> _EXERCISE_:
Please transcribe each of the records exactly as given.
- - - -
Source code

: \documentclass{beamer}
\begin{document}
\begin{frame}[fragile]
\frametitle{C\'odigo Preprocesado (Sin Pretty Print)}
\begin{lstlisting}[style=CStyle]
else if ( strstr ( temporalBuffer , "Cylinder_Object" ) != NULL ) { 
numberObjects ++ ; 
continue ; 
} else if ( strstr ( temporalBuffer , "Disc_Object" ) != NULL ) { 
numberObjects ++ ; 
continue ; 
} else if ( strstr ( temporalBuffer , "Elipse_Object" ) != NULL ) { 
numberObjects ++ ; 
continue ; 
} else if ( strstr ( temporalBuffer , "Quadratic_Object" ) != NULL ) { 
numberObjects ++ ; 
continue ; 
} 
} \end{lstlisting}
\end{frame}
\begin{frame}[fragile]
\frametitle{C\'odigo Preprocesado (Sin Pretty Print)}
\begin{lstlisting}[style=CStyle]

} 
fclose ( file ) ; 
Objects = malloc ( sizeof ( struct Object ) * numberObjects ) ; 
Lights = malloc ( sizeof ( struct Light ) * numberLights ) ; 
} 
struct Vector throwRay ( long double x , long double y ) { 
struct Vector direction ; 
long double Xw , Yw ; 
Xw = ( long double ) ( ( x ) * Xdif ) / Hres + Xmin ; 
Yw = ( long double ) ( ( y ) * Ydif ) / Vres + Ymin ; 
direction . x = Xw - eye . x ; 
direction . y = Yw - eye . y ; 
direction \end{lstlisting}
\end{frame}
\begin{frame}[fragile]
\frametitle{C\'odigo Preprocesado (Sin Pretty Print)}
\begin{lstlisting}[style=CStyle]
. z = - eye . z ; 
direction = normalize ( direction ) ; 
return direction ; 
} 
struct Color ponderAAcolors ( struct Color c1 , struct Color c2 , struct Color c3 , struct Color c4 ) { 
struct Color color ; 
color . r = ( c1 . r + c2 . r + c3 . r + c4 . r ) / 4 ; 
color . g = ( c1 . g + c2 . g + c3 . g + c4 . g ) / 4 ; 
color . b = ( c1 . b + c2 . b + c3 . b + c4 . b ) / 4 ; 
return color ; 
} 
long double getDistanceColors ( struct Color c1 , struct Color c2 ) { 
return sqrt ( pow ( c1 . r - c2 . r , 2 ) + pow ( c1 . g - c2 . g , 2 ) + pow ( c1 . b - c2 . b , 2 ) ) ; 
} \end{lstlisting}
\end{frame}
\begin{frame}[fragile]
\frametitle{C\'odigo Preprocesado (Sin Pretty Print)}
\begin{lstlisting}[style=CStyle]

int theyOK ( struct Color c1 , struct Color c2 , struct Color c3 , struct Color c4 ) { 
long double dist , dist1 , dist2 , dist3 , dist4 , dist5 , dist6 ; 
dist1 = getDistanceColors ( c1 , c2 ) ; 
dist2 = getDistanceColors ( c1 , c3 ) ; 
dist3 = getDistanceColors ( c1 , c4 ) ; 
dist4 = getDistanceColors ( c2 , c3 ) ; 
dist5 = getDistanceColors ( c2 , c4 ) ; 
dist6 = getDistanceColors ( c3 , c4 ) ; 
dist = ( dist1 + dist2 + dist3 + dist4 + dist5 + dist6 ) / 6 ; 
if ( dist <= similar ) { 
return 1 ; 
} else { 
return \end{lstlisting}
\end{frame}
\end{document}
- - - -
> _ANSWER TO THIS PROBLEM_:
Source code

: \documentclass{beamer}
\begin{document}
\begin{frame}[fragile]
\frametitle{C\'odigo Preprocesado (Sin Pretty Print)}
\begin{lstlisting}[style=CStyle]
else if ( strstr ( temporalBuffer , "Cylinder_Object" ) != NULL ) { 
numberObjects ++ ; 
continue ; 
} else if ( strstr ( temporalBuffer , "Disc_Object" ) != NULL ) { 
numberObjects ++ ; 
continue ; 
} else if ( strstr ( temporalBuffer , "Elipse_Object" ) != NULL ) { 
numberObjects ++ ; 
continue ; 
} else if ( strstr ( temporalBuffer , "Quadratic_Object" ) != NULL ) { 
numberObjects ++ ; 
continue ; 
} 
} \end{lstlisting}
\end{frame}
\begin{frame}[fragile]
\frametitle{C\'odigo Preprocesado (Sin Pretty Print)}
\begin{lstlisting}[style=CStyle]

} 
fclose ( file ) ; 
Objects = malloc ( sizeof ( struct Object ) * numberObjects ) ; 
Lights = malloc ( sizeof ( struct Light ) * numberLights ) ; 
} 
struct Vector throwRay ( long double x , long double y ) { 
struct Vector direction ; 
long double Xw , Yw ; 
Xw = ( long double ) ( ( x ) * Xdif ) / Hres + Xmin ; 
Yw = ( long double ) ( ( y ) * Ydif ) / Vres + Ymin ; 
direction . x = Xw - eye . x ; 
direction . y = Yw - eye . y ; 
direction \end{lstlisting}
\end{frame}
\begin{frame}[fragile]
\frametitle{C\'odigo Preprocesado (Sin Pretty Print)}
\begin{lstlisting}[style=CStyle]
. z = - eye . z ; 
direction = normalize ( direction ) ; 
return direction ; 
} 
struct Color ponderAAcolors ( struct Color c1 , struct Color c2 , struct Color c3 , struct Color c4 ) { 
struct Color color ; 
color . r = ( c1 . r + c2 . r + c3 . r + c4 . r ) / 4 ; 
color . g = ( c1 . g + c2 . g + c3 . g + c4 . g ) / 4 ; 
color . b = ( c1 . b + c2 . b + c3 . b + c4 . b ) / 4 ; 
return color ; 
} 
long double getDistanceColors ( struct Color c1 , struct Color c2 ) { 
return sqrt ( pow ( c1 . r - c2 . r , 2 ) + pow ( c1 . g - c2 . g , 2 ) + pow ( c1 . b - c2 . b , 2 ) ) ; 
} \end{lstlisting}
\end{frame}
\begin{frame}[fragile]
\frametitle{C\'odigo Preprocesado (Sin Pretty Print)}
\begin{lstlisting}[style=CStyle]

int theyOK ( struct Color c1 , struct Color c2 , struct Color c3 , struct Color c4 ) { 
long double dist , dist1 , dist2 , dist3 , dist4 , dist5 , dist6 ; 
dist1 = getDistanceColors ( c1 , c2 ) ; 
dist2 = getDistanceColors ( c1 , c3 ) ; 
dist3 = getDistanceColors ( c1 , c4 ) ; 
dist4 = getDistanceColors ( c2 , c3 ) ; 
dist5 = getDistanceColors ( c2 , c4 ) ; 
dist6 = getDistanceColors ( c3 , c4 ) ; 
dist = ( dist1 + dist2 + dist3 + dist4 + dist5 + dist6 ) / 6 ; 
if ( dist <= similar ) { 
return 1 ; 
} else { 
return \end{lstlisting}
\end{frame}
\end{document}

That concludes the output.